Results and discussion
The comparison of crystal structures of TiN, as-prepared IrO2, and TiN/IrO2 nanoparticles is shown in Fig. 2. The diffraction peaks in XRD pattern (Fig. 2a) of TiN nanoparticles, centered at 36.7°, 42.6°, 61.8°, 74.1°, and 77.9°, belong to (111), (200), (220), (311), and (222) planes of TiN (the face-centered cubic structure, PDF#38-1420) [25]. In addition, the broad diffraction peak at 24.6° was also observed, indicating the existence of carbon in the purchased TiN powders. The pattern of the pure IrO2 prepared following the similar protocol exhibited several faint and broad peaks implying its weak crystallinity because of the low calcination temperature (i.e., 200 °C). It was clearly seen that the characteristic diffraction peaks of TiN/IrO2-31 sample were fully consistent with the features of the TiN support except for the lower peak intensity which was attributed to the covering or mingled effect of the lowly crystallized IrO2 on TiN crystal surface. It displayed that the as-prepared TiN/IrO2 material was a composite of IrO2 and TiN with a certain amount of carbon.

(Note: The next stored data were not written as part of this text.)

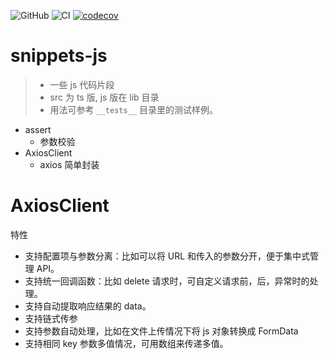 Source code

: ![GitHub](https://img.shields.io/github/license/cn-src/snippets-js)
![CI](https://github.com/cn-src/snippets-js/workflows/CI/badge.svg)
[![codecov](https://codecov.io/gh/cn-src/snippets-js/branch/master/graph/badge.svg)](https://codecov.io/gh/cn-src/snippets-js)

# snippets-js

> - 一些 js 代码片段
> - src 为 ts 版, js 版在 lib 目录
> - 用法可参考 `__tests__` 目录里的测试样例。

- assert
  - 参数校验
- AxiosClient
  - axios 简单封装

# AxiosClient
特性
* 支持配置项与参数分离：比如可以将 URL 和传入的参数分开，便于集中式管理 API。
* 支持统一回调函数：比如 delete 请求时，可自定义请求前，后，异常时的处理。
* 支持自动提取响应结果的 data。
* 支持链式传参
* 支持参数自动处理，比如在文件上传情况下将 js 对象转换成 FormData
* 支持相同 key 参数多值情况，可用数组来传递多值。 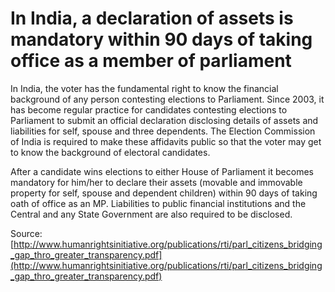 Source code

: # In India, a declaration of assets is mandatory within 90 days of taking office as a member of parliament

In India, the voter has the fundamental right to know the financial background of any person contesting elections to Parliament. Since 2003, it has become regular practice for candidates contesting elections to Parliament to submit an official declaration disclosing details of assets and liabilities for self, spouse and three dependents.  The Election Commission of India is required to make these affidavits public so that the voter may get to know the background of electoral candidates.

After a candidate wins elections to either House of Parliament it becomes mandatory for him/her to declare their assets (movable and immovable property for self, spouse and dependent children) within 90 days of taking oath of office as an MP. Liabilities to public financial institutions and the Central and any State Government are also required to be disclosed.

Source: [http://www.humanrightsinitiative.org/publications/rti/parl_citizens_bridging_gap_thro_greater_transparency.pdf](http://www.humanrightsinitiative.org/publications/rti/parl_citizens_bridging_gap_thro_greater_transparency.pdf)
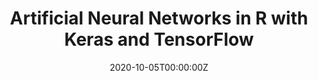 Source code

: ---
title: 'Artificial Neural Networks in R with Keras and TensorFlow'
authors:
- Leon Eyrich Jessen
date: '2020-10-05T00:00:00Z'

# Schedule page publish date (NOT proceeding's date).
publishDate: '20001-01-01T00:00:00Z'

# proceeding type.
# Legend: 0 = Uncategorized; 1 = Talk, 2 = Keynote, 3 = Workshop
# To add more update publications_types.toml and en.yaml
proceeding_types: ['3']

# proceeding name and optional abbreviated proceeding name.
proceeding: Presented at 2020 Conference
proceeding_short: Presented at 2020 Conference

abstract: 

tags:
- Technical University of Denmark
featured: false

links:
url_slides: 'https://github.com/leonjessen/RPharma2020'
url_video: ''

---
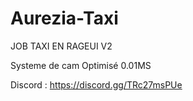 # Aurezia-Taxi

JOB TAXI EN RAGEUI V2

Systeme de cam Optimisé 0.01MS

Discord : https://discord.gg/TRc27msPUe
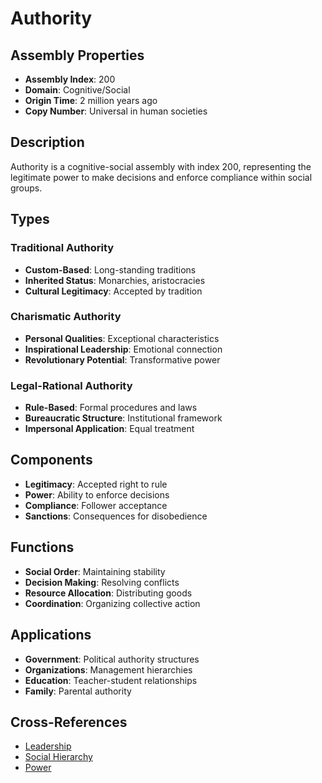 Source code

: # Authority

## Assembly Properties
- **Assembly Index**: 200
- **Domain**: Cognitive/Social
- **Origin Time**: 2 million years ago
- **Copy Number**: Universal in human societies

## Description

Authority is a cognitive-social assembly with index 200, representing the legitimate power to make decisions and enforce compliance within social groups.

## Types

### Traditional Authority
- **Custom-Based**: Long-standing traditions
- **Inherited Status**: Monarchies, aristocracies
- **Cultural Legitimacy**: Accepted by tradition

### Charismatic Authority
- **Personal Qualities**: Exceptional characteristics
- **Inspirational Leadership**: Emotional connection
- **Revolutionary Potential**: Transformative power

### Legal-Rational Authority
- **Rule-Based**: Formal procedures and laws
- **Bureaucratic Structure**: Institutional framework
- **Impersonal Application**: Equal treatment

## Components

- **Legitimacy**: Accepted right to rule
- **Power**: Ability to enforce decisions
- **Compliance**: Follower acceptance
- **Sanctions**: Consequences for disobedience

## Functions

- **Social Order**: Maintaining stability
- **Decision Making**: Resolving conflicts
- **Resource Allocation**: Distributing goods
- **Coordination**: Organizing collective action

## Applications

- **Government**: Political authority structures
- **Organizations**: Management hierarchies
- **Education**: Teacher-student relationships
- **Family**: Parental authority

## Cross-References

- [Leadership](/domains/cognitive/social_cognition/leadership.md)
- [Social Hierarchy](/domains/cognitive/social_structures/hierarchy.md)
- [Power](/domains/cognitive/governance/power.md) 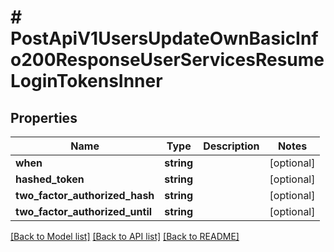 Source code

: # # PostApiV1UsersUpdateOwnBasicInfo200ResponseUserServicesResumeLoginTokensInner

## Properties

Name | Type | Description | Notes
------------ | ------------- | ------------- | -------------
**when** | **string** |  | [optional]
**hashed_token** | **string** |  | [optional]
**two_factor_authorized_hash** | **string** |  | [optional]
**two_factor_authorized_until** | **string** |  | [optional]

[[Back to Model list]](../../README.md#models) [[Back to API list]](../../README.md#endpoints) [[Back to README]](../../README.md)
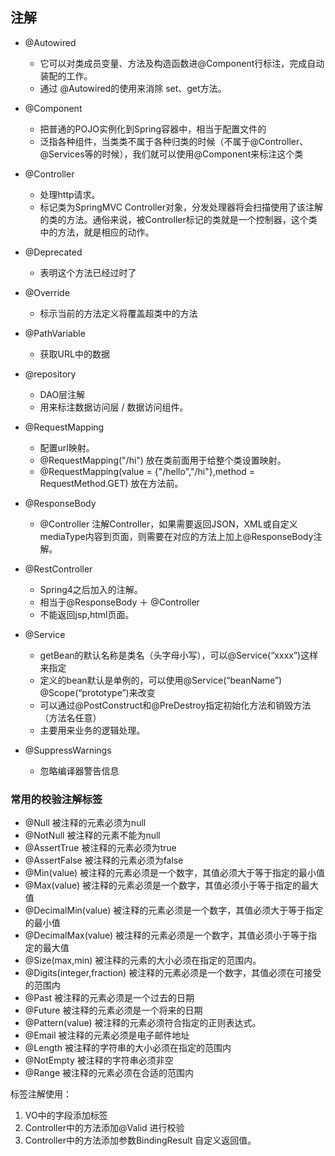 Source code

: ## 注解

- @Autowired
    - 它可以对类成员变量、方法及构造函数进@Component行标注，完成自动装配的工作。 
    - 通过 @Autowired的使用来消除 set、get方法。

- @Component
    - 把普通的POJO实例化到Spring容器中，相当于配置文件的<bean id="" class=""/>
    - 泛指各种组件，当类类不属于各种归类的时候（不属于@Controller、@Services等的时候），我们就可以使用@Component来标注这个类

- @Controller
    - 处理http请求。
    - 标记类为SpringMVC Controller对象，分发处理器将会扫描使用了该注解的类的方法。通俗来说，被Controller标记的类就是一个控制器，这个类中的方法，就是相应的动作。

- @Deprecated
    - 表明这个方法已经过时了

- @Override
    - 标示当前的方法定义将覆盖超类中的方法

- @PathVariable
    - 获取URL中的数据

- @repository
    - DAO层注解
    - 用来标注数据访问层 / 数据访问组件。

- @RequestMapping
    - 配置url映射。
    - @RequestMapping("/hi") 放在类前面用于给整个类设置映射。
    - @RequestMapping(value = {"/hello","/hi"},method = RequestMethod.GET)  放在方法前。

- @ResponseBody
    - @Controller 注解Controller，如果需要返回JSON，XML或自定义mediaType内容到页面，则需要在对应的方法上加上@ResponseBody注解。

- @RestController
    - Spring4之后加入的注解。
    - 相当于@ResponseBody ＋ @Controller
    - 不能返回jsp,html页面。

- @Service
    - getBean的默认名称是类名（头字母小写），可以@Service(“xxxx”)这样来指定
    - 定义的bean默认是单例的，可以使用@Service(“beanName”) @Scope(“prototype”)来改变
    - 可以通过@PostConstruct和@PreDestroy指定初始化方法和销毁方法（方法名任意）
    - 主要用来业务的逻辑处理。

- @SuppressWarnings
    - 忽略编译器警告信息

### 常用的校验注解标签

- @Null  被注释的元素必须为null
- @NotNull  被注释的元素不能为null
- @AssertTrue  被注释的元素必须为true
- @AssertFalse  被注释的元素必须为false
- @Min(value)  被注释的元素必须是一个数字，其值必须大于等于指定的最小值
- @Max(value)  被注释的元素必须是一个数字，其值必须小于等于指定的最大值
- @DecimalMin(value)  被注释的元素必须是一个数字，其值必须大于等于指定的最小值
- @DecimalMax(value)  被注释的元素必须是一个数字，其值必须小于等于指定的最大值
- @Size(max,min)  被注释的元素的大小必须在指定的范围内。
- @Digits(integer,fraction)  被注释的元素必须是一个数字，其值必须在可接受的范围内
- @Past  被注释的元素必须是一个过去的日期
- @Future  被注释的元素必须是一个将来的日期
- @Pattern(value) 被注释的元素必须符合指定的正则表达式。
- @Email 被注释的元素必须是电子邮件地址
- @Length 被注释的字符串的大小必须在指定的范围内
- @NotEmpty  被注释的字符串必须非空
- @Range  被注释的元素必须在合适的范围内

标签注解使用：
1. VO中的字段添加标签
2. Controller中的方法添加@Valid 进行校验
3. Controller中的方法添加参数BindingResult 自定义返回值。
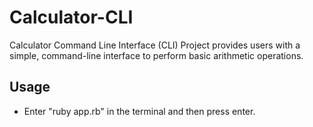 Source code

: # Calculator-CLI
Calculator Command Line Interface (CLI) Project provides users with a simple, command-line interface to perform basic arithmetic operations.

## Usage
- Enter "ruby app.rb" in the terminal and then press enter.
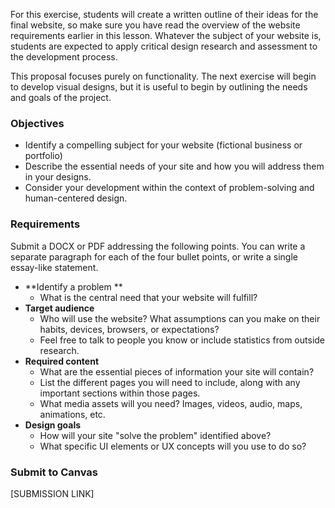 For this exercise, students will create a written outline of their ideas for the final website, so make sure you have read the overview of the website requirements earlier in this lesson. Whatever the subject of your website is, students are expected to apply critical design research and assessment to the development process. 

This proposal focuses purely on functionality. The next exercise will begin to develop visual designs, but it is useful to begin by outlining the needs and goals of the project.

### Objectives

* Identify a compelling subject for your website \(fictional business or portfolio\)
* Describe the essential needs of your site and how you will address them in your designs. 
* Consider your development within the context of problem-solving and human-centered design. 

### Requirements

Submit a DOCX or PDF addressing the following points. You can write a separate paragraph for each of the four bullet points, or write a single essay-like statement. 

* **Identify a problem **
  * What is the central need that your website will fulfill? 
* **Target audience**
  * Who will use the website? What assumptions can you make on their habits, devices, browsers, or expectations? 
  * Feel free to talk to people you know or include statistics from outside research.
* **Required content**
  * What are the essential pieces of information your site will contain? 
  * List the different pages you will need to include, along with any important sections within those pages. 
  * What media assets will you need? Images, videos, audio, maps, animations, etc.
* **Design goals**
  * How will your site "solve the problem" identified above?
  * What specific UI elements or UX concepts will you use to do so?

### Submit to Canvas

\[SUBMISSION LINK\]







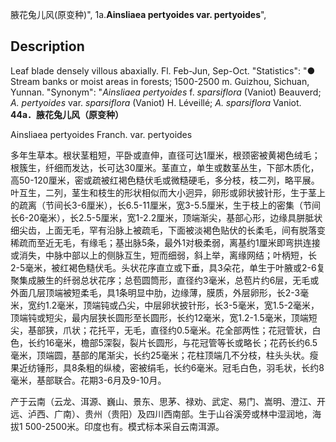 腋花兔儿风(原变种)",
1a.**Ainsliaea pertyoides var. pertyoides**",

## Description
Leaf blade densely villous abaxially. Fl. Feb-Jun, Sep-Oct.
  "Statistics": "● Stream banks or moist areas in forests; 1500-2500 m. Guizhou, Sichuan, Yunnan.
  "Synonym": "*Ainsliaea pertyoides* f. *sparsiflora* (Vaniot) Beauverd; *A. pertyoides* var. *sparsiflora* (Vaniot) H. Léveillé; *A. sparsiflora* Vaniot.
**44a．腋花兔儿风（原变种）**

Ainsliaea pertyoides Franch. var. pertyoides

多年生草本。根状茎粗短，平卧或直伸，直径可达1厘米，根颈密被黄褐色绒毛；根簇生，纤细而发达，长可达30厘米。茎直立，单生或数茎丛生，下部木质化，高50-120厘米，密或疏被红褐色糙伏毛或微糙硬毛，多分枝，枝二列，略平展。叶互生，二列，茎生和枝生的形状相似而大小迥异，卵形或卵状披针形，生于茎上的疏离（节间长3-6厘米），长6.5-11厘米，宽3-5.5厘米，生于枝上的密集（节间长6-20毫米），长2.5-5厘米，宽1-2.2厘米，顶端渐尖，基部心形，边缘具胼胝状细尖齿，上面无毛，罕有沿脉上被疏毛，下面被淡褐色贴伏的长柔毛，间有脱落变稀疏而至近无毛，有缘毛；基出脉5条，最外1对极柔弱，离基约1厘米即弯拱连接或消失，中脉中部以上的侧脉互生，短而细弱，斜上举，离缘网结；叶柄短，长2-5毫米，被红褐色糙伏毛。头状花序直立或下垂，具3朵花，单生于叶腋或2-6复聚集成腋生的纤弱总状花序；总苞圆筒形，直径约3毫米，总苞片约6层，无毛或外面几层顶端被短柔毛，具1条明显中肋，边缘薄，膜质，外层卵形，长2-3毫米，宽约1.2毫米，顶端钝或凸尖，中层卵状披针形，长3-5毫米，宽1.5-2毫米，顶端钝或短尖，最内层狭长圆形至长圆形，长约12毫米，宽1.2-1.5毫米，顶端短尖，基部狭，爪状；花托平，无毛，直径约0.5毫米。花全部两性；花冠管状，白色，长约16毫米，檐部5深裂，裂片长圆形，与花冠管等长或略长；花药长约6.5毫米，顶端圆，基部的尾渐尖，长约25毫米；花柱顶端几不分枝，柱头头状。瘦果近纺锤形，具8条粗的纵棱，密被绢毛，长约6毫米。冠毛白色，羽毛状，长约8毫米，基部联合。花期3-6月及9-10月。

产于云南（云龙、洱源、巍山、景东、思茅、禄劝、武定、易门、嵩明、澄江、开远、泸西、广南）、贵州（贵阳）及四川西南部。生于山谷溪旁或林中湿润地，海拔1 500-2500米。印度也有。模式标本采自云南洱源。
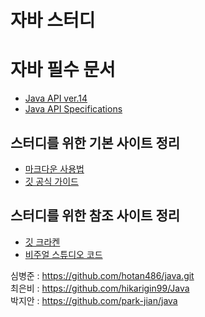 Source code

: # 자바 스터디

# 자바 필수 문서
- [Java API ver.14](https://docs.oracle.com/en/java/javase/14//)
- [Java API Specifications](https://docs.oracle.com/javase/7/docs/api/index.html)

## 스터디를 위한 기본 사이트 정리

- [마크다운 사용법](https://gist.github.com/ihoneymon/652be052a0727ad59601)
- [깃 공식 가이드](https://git-scm.com/book/ko/v2)

## 스터디를 위한 참조 사이트 정리

- [깃 크라켄](https://www.gitkraken.com/) 
- [비주얼 스튜디오 코드](https://code.visualstudio.com/)
  
심병준 : https://github.com/hotan486/java.git</br>
최은비 : https://github.com/hikarigin99/Java</br>
박지안 : https://github.com/park-jian/java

Raman spectra (Fig. 2b) further confirm the existence of carbon in the commercial TiN powders that may be caused by the preparation process. In addition to the response peaks of TiN phase distributed in the wavenumber from 100 to 1000 cm−1, the two characteristic peaks at about 1356 cm−1 and 1590 cm−1 for D band and G band, respectively, for carbon were visible in the enlarged spectra (inset). And the peak intensity ratio (ID/IG), which was usually applied as a parameter to evaluate the crystallization degree of carbon materials, was 0.92 indicating the coexistence of the disordered carbon and ordered carbon.
a XRD patterns of the TiN, the obtained TiN/IrO2-31, and unsupported IrO2 nanoparticles. The straight lines show TiN (PDF#38-1420) and IrO2 (PDF#15-0870), respectively. b Raman spectra of the commercial TiN
The catalyst support provides a highly dispersed physical surface for the active component, and thus, excellent porous structure and high surface area are the crucial elements which should be considered for choosing a proper support material, and also the favorable factors for improving the performance of supported composite catalysts. N2 adsorption–desorption isotherms (Fig. 3a) of TiN, as-prepared TiN/IrO2-31, and unsupported IrO2 samples were identified as type IV isotherms with the hysteresis loop located in the relative pressure region of 0.70–0.95, suggesting the existence of mesoporous structures resulted from the stacked holes between the nanoparticles. Besides, BJH pore size distribution analysis based on the desorption branch (Fig. 3b) presented the quite broad pore diameter distributions of three samples ranged from 3 to 450 nm, implying the presence of macropores. Table 1 gives the corresponding physical data comparison for TiN, as-prepared TiN/IrO2-31, and unsupported IrO2 samples. In comparison with the unsupported IrO2 sample, the supported IrO2 exhibited a relative higher BET surface area, average pore size, and pore volume, which could be attributed to dispersion effect from the TiN carrier.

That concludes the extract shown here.